同社はシーフードや肉類の輸入や加工を手がけるシンガポールのLEADER FOODグループの3社を2024年1月15日に子会社化する。

2019年に飲食事業を手がける香港の合弁会社の株式を買い取り、完全子会社化して以来のことだ。

買収の背景には、2021年3月期に100億円近い営業赤字に陥ったものの、コロナ禍が薄らぐ中、外食事業をはじめとする全事業が赤字から脱却するとの明るい見通し(2024年3月期)がある。

国内外でのサプライチェーンの強化と海外への販路拡大を、今回の買収の狙いとして上げており、さらなる海外企業のM&Aの可能性もありそうだ。

ワタミモデルを世界に拡大

買収するのはLEADER FOOD、PREMIUM SEAFOOD SUPPLIES、LEADER FOOD INDUSTRIESの3社で、シンガポール国内で、シーフードと肉類の輸入、保管、加工、包装、供給事業を一貫して手がけている。

中核となるLEADER FOODの直近(2023年4月期)の売上高は2571万シンガポールドル(約27億7600万円)で、3社合わせた売上高合計は2866億5000シンガポールドル(約30億9000万円)だった。

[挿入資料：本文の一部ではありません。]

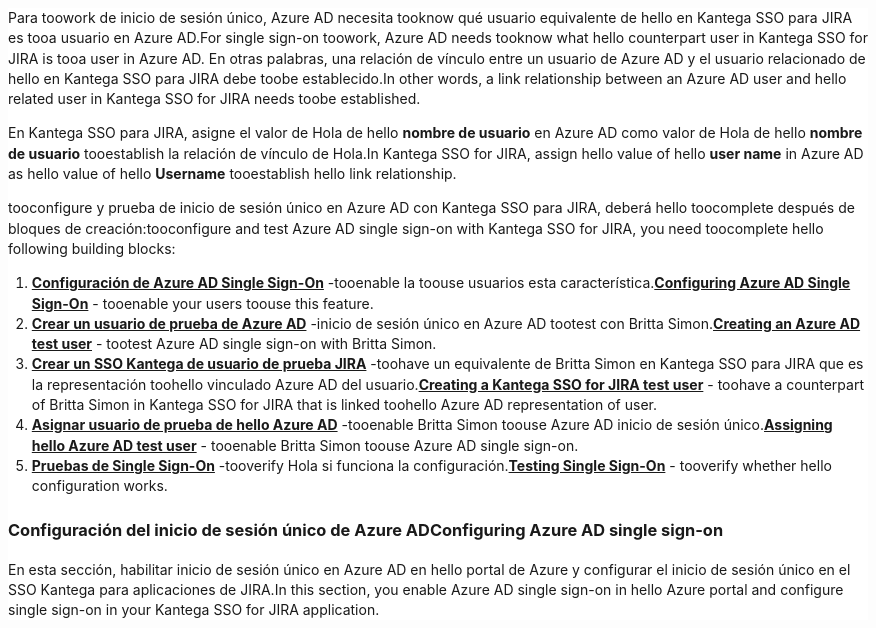 <span data-ttu-id="56256-139">Para toowork de inicio de sesión único, Azure AD necesita tooknow qué usuario equivalente de hello en Kantega SSO para JIRA es tooa usuario en Azure AD.</span><span class="sxs-lookup"><span data-stu-id="56256-139">For single sign-on toowork, Azure AD needs tooknow what hello counterpart user in Kantega SSO for JIRA is tooa user in Azure AD.</span></span> <span data-ttu-id="56256-140">En otras palabras, una relación de vínculo entre un usuario de Azure AD y el usuario relacionado de hello en Kantega SSO para JIRA debe toobe establecido.</span><span class="sxs-lookup"><span data-stu-id="56256-140">In other words, a link relationship between an Azure AD user and hello related user in Kantega SSO for JIRA needs toobe established.</span></span>

<span data-ttu-id="56256-141">En Kantega SSO para JIRA, asigne el valor de Hola de hello **nombre de usuario** en Azure AD como valor de Hola de hello **nombre de usuario** tooestablish la relación de vínculo de Hola.</span><span class="sxs-lookup"><span data-stu-id="56256-141">In Kantega SSO for JIRA, assign hello value of hello **user name** in Azure AD as hello value of hello **Username** tooestablish hello link relationship.</span></span>

<span data-ttu-id="56256-142">tooconfigure y prueba de inicio de sesión único en Azure AD con Kantega SSO para JIRA, deberá hello toocomplete después de bloques de creación:</span><span class="sxs-lookup"><span data-stu-id="56256-142">tooconfigure and test Azure AD single sign-on with Kantega SSO for JIRA, you need toocomplete hello following building blocks:</span></span>

1. <span data-ttu-id="56256-143">**[Configuración de Azure AD Single Sign-On](#configuring-azure-ad-single-sign-on)**  -tooenable la toouse usuarios esta característica.</span><span class="sxs-lookup"><span data-stu-id="56256-143">**[Configuring Azure AD Single Sign-On](#configuring-azure-ad-single-sign-on)** - tooenable your users toouse this feature.</span></span>
2. <span data-ttu-id="56256-144">**[Crear un usuario de prueba de Azure AD](#creating-an-azure-ad-test-user)**  -inicio de sesión único en Azure AD tootest con Britta Simon.</span><span class="sxs-lookup"><span data-stu-id="56256-144">**[Creating an Azure AD test user](#creating-an-azure-ad-test-user)** - tootest Azure AD single sign-on with Britta Simon.</span></span>
3. <span data-ttu-id="56256-145">**[Crear un SSO Kantega de usuario de prueba JIRA](#creating-a-kantega-sso-for-jira-test-user)**  -toohave un equivalente de Britta Simon en Kantega SSO para JIRA que es la representación toohello vinculado Azure AD del usuario.</span><span class="sxs-lookup"><span data-stu-id="56256-145">**[Creating a Kantega SSO for JIRA test user](#creating-a-kantega-sso-for-jira-test-user)** - toohave a counterpart of Britta Simon in Kantega SSO for JIRA that is linked toohello Azure AD representation of user.</span></span>
4. <span data-ttu-id="56256-146">**[Asignar usuario de prueba de hello Azure AD](#assigning-the-azure-ad-test-user)**  -tooenable Britta Simon toouse Azure AD inicio de sesión único.</span><span class="sxs-lookup"><span data-stu-id="56256-146">**[Assigning hello Azure AD test user](#assigning-the-azure-ad-test-user)** - tooenable Britta Simon toouse Azure AD single sign-on.</span></span>
5. <span data-ttu-id="56256-147">**[Pruebas de Single Sign-On](#testing-single-sign-on)**  -tooverify Hola si funciona la configuración.</span><span class="sxs-lookup"><span data-stu-id="56256-147">**[Testing Single Sign-On](#testing-single-sign-on)** - tooverify whether hello configuration works.</span></span>

### <a name="configuring-azure-ad-single-sign-on"></a><span data-ttu-id="56256-148">Configuración del inicio de sesión único de Azure AD</span><span class="sxs-lookup"><span data-stu-id="56256-148">Configuring Azure AD single sign-on</span></span>

<span data-ttu-id="56256-149">En esta sección, habilitar inicio de sesión único en Azure AD en hello portal de Azure y configurar el inicio de sesión único en el SSO Kantega para aplicaciones de JIRA.</span><span class="sxs-lookup"><span data-stu-id="56256-149">In this section, you enable Azure AD single sign-on in hello Azure portal and configure single sign-on in your Kantega SSO for JIRA application.</span></span>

いずれも黒字を確保しており、3社合計の当期利益は124万5000シンガポールドル(約1億3400万円)となっている。

ワタミは今回の買収によって、サプライチェーンの強化や海外販路の拡大に取り組むとともに、ノウハウを蓄積しワタミモデルを世界に広めていく計画だ。

外食事業も黒字化

ワタミは中国やアジアでの日本食市場の拡大を目的に、2016年に設立した香港の合弁会社を、2019年2月に完全子会社化した。その後、海外企業の買収が見込まれたが、2020年からはコロナ禍の影響で業績が悪化し、企業買収は影を潜めていた。

コロナ禍からの回復が日本よりも早い海外では、外食産業の業績が好転しており、海外事業に力を入れる企業が少なくなく、同社の今回の買収もこの流れに乗った形だ。

さらに、業績の回復が鮮明になっているのも後押しとなった。2023年3月期は3期ぶりに全体の営業利益が黒字転換したが、国内の外食事業は17億8000万円の営業赤字となっていた。それが2024年3月期には7億円の営業黒字に転じる。

また海外の外食事業も2023年3月期の6億1000万円の営業赤字から、2024年3月期は収支トントンにまで回復。さらに2023年3月期に損失を計上した農業事業とその他事業も赤字から脱する。

2024/3は予想

業績予想を2度上方修正

同社は2023年5月時点の業績予想を、2023年8月と同11月に2度上方修正しており、2024年3月期の全体の営業利益は2023年3月期(14億7400万円)の2.03倍の30億円に達する見込みだ。

営業利益はすでに2023年3月期に、コロナ禍前の2019年3月期(10億6200万円)を上回っており、海外市場を取り込むことでさらに伸びる可能性もある。次の買収はそう遠くはないかもしれない。